Work required:
Track down every line below that holds "poppler" and copy it.

▬▬▬▬▬▬

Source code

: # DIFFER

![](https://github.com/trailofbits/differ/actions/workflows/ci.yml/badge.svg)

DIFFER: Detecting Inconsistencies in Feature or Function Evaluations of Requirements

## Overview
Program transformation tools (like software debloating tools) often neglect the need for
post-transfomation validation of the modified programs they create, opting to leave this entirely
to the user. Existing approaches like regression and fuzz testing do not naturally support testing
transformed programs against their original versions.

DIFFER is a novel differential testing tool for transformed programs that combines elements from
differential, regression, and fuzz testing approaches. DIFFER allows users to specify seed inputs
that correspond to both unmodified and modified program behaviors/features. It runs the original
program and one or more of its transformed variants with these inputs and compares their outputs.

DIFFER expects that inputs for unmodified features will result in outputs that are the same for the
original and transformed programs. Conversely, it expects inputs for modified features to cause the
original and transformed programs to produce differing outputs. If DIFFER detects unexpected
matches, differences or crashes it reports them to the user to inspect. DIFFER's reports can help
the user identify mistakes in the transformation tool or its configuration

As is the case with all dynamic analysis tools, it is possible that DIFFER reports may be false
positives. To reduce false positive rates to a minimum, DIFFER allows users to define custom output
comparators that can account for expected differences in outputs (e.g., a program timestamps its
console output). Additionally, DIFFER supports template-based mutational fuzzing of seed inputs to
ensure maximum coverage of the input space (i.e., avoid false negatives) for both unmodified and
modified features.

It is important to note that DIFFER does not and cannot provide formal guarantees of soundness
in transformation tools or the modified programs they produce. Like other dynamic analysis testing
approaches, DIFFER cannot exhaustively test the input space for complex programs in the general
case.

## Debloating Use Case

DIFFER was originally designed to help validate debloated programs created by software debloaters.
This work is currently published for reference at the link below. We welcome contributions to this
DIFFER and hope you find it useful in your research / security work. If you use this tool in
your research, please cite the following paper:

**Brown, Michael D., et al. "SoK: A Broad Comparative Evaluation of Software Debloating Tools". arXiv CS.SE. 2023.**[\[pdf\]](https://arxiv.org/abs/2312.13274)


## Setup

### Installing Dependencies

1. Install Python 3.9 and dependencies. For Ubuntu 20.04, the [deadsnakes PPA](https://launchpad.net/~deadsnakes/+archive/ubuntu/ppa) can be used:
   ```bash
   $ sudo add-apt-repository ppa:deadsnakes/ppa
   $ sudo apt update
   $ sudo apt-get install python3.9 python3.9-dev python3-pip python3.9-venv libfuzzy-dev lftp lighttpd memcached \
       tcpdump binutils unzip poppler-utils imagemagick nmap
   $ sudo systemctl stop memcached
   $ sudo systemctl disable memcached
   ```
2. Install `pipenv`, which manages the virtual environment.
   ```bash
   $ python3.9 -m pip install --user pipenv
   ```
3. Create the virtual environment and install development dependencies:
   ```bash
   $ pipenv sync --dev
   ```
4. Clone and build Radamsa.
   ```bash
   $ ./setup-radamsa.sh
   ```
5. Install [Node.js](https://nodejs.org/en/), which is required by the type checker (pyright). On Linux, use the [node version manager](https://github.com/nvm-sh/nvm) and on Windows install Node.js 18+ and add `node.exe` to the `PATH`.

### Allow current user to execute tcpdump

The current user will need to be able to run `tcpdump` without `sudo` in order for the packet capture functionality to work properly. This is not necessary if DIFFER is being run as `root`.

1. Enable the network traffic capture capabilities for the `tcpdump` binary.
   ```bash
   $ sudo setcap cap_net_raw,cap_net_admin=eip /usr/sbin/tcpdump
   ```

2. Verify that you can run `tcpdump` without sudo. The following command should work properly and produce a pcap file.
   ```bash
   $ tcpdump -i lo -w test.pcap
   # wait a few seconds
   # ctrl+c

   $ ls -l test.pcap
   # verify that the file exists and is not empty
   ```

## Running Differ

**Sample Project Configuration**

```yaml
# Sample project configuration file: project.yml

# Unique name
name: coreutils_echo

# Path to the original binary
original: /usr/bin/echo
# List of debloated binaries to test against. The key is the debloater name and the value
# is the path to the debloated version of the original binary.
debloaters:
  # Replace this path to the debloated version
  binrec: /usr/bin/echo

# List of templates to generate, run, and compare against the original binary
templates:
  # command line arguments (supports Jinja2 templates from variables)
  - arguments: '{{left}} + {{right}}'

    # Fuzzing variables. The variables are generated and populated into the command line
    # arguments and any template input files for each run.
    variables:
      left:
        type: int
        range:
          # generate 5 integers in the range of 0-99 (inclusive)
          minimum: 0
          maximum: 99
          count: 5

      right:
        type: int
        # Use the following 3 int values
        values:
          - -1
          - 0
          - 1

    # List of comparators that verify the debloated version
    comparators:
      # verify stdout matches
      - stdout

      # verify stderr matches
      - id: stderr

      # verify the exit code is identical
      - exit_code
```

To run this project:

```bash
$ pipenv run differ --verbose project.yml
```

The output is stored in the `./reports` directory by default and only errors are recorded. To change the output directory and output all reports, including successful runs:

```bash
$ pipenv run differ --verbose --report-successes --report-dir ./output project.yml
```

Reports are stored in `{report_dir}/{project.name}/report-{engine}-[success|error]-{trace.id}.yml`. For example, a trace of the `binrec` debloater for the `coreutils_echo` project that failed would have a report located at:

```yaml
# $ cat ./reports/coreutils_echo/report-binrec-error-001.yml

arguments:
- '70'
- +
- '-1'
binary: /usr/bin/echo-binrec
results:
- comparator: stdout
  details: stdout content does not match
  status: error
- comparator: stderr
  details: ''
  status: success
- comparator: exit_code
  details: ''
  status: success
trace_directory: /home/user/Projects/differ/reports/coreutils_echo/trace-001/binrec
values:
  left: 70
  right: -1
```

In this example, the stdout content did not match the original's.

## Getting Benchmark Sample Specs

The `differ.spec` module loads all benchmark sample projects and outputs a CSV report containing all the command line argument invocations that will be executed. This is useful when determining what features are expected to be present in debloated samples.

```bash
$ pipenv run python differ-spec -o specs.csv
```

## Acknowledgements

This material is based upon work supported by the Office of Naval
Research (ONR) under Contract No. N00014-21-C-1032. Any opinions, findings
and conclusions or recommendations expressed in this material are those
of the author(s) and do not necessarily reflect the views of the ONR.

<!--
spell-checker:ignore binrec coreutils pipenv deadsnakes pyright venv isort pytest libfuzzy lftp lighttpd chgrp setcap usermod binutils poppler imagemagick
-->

▬▬▬▬▬▬

Response to this exercise:
       tcpdump binutils unzip poppler-utils imagemagick nmap
spell-checker:ignore binrec coreutils pipenv deadsnakes pyright venv isort pytest libfuzzy lftp lighttpd chgrp setcap usermod binutils poppler imagemagick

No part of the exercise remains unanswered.